1. Restructuring of Long-Term Capital Gains Tax Rates
The proposal flattens the long-term capital gains and qualified dividends schedule by reducing the top two statutory rates by 2.5 percentage points, while maintaining the existing income brackets to preserve progressivity. The bottom tier is left untouched to protect lower-income savers.
The restructured schedule maps directly onto current statutory income thresholds:
· 0 Percent Bracket: Retained for low-income investors.
· 12.5 Percent Bracket: Replaces the current 15% rate, applying to the exact same income ranges.
· 17.5 Percent Bracket: Replaces the current 20% rate, applying to the exact same top-tier income cutoffs.
By directly lowering the transaction penalty on realizations, this targeted reduction lowers the cost of capital, unlocks “locked-in” assets, and immediately injects liquidity back into the broader market.
2. Expansion of the Net Investment Income Tax (NIIT)
To partially offset the revenue impacts of the capital gains tax reduction and ensure continued progressivity among high-income earners, the proposal increases the Net Investment Income Tax (NIIT) established under Internal Revenue Code Section 1411.
Rate Adjustment: The NIIT rate will be increased from its current statutory level of 3.8% to a new flat rate of 6.0%.
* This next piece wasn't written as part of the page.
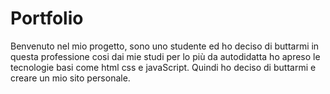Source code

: # Portfolio
Benvenuto nel mio progetto,  sono uno studente  ed ho deciso di buttarmi in questa  professione cosi dai mie studi per lo più  da autodidatta ho apreso le tecnologie basi come 
html css e javaScript. Quindi ho deciso di buttarmi e creare un mio sito personale.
Threshold Retention: The tax will continue to apply to the lesser of net investment income or the excess of Modified Adjusted Gross Income (MAGI) over the existing statutory thresholds (currently set at $200,000 for single filers and $250,000 for married couples filing jointly).
3. Application of Unified Rates to Real Property and Market Liquidity
The newly proposed 12.5% and 17.5% long-term capital gains brackets apply uniformly to real estate, including principal residences, while leaving existing Section 121 statutory exclusions fully intact.
Maintaining a unified rate schedule prevents structural distortions and tax arbitrage. By lowering the top statutory rate to 17.5%, this policy directly facilitates transactions by long-tenured homeowners whose lifetime asset appreciation exceeds the standard $250,000/$500,000 single/married exclusion limits. (Note, proposal 10 includes a 2.5 percent trust fund levy, which if adopted, could apply to gains below the exemption thresholds.)
Reducing this transaction penalty expands active housing inventory, enables growing families to move up into larger homes, and removes a major tax barrier for older homeowners. Rather than remaining locked in a primary residence until death solely to secure a basis adjustment for heirs, seniors are economically empowered to downsize or relocate closer to family.
Crucially, while this proposal preserves the current zero percent tax tier for gains falling within the standard Section 121 statutory limits, this design choice represents a significant area for future policy optimization. Critics could reasonably argue that introducing a modest, low-baseline capital gains rate on all residential real estate transactions would generate substantial, predictable federal revenue while still entirely preserving geographic and social mobility.
4. Repeal of Section 1031 Like-Kind Exchanges and Rate Uniformity
To eliminate artificial distortions in capital allocation, this proposal advocates for the full repeal of Internal Revenue Code Section 1031, which currently permits real estate investors to defer capital gains tax indefinitely by rolling transaction proceeds into replacement properties.
There is no sound economic justification for maintaining a distinct or preferential tax rate for gains realized on investment real estate versus other capital assets.
To prevent an abrupt liquidity freeze in commercial real estate markets and to proactively generate significant short-term federal revenue, the repeal of Section 1031 will be phased in. There will be an immediate ban on the acquisition of new 1031 properties, the open-ended rolling over of basis is immediately terminated, only 50 percent of gains realized in the first five years after the enactment of the proposal will be subject to a capital gains tax, and 100 percent of realizations will be subject to tax from year 6 onwards.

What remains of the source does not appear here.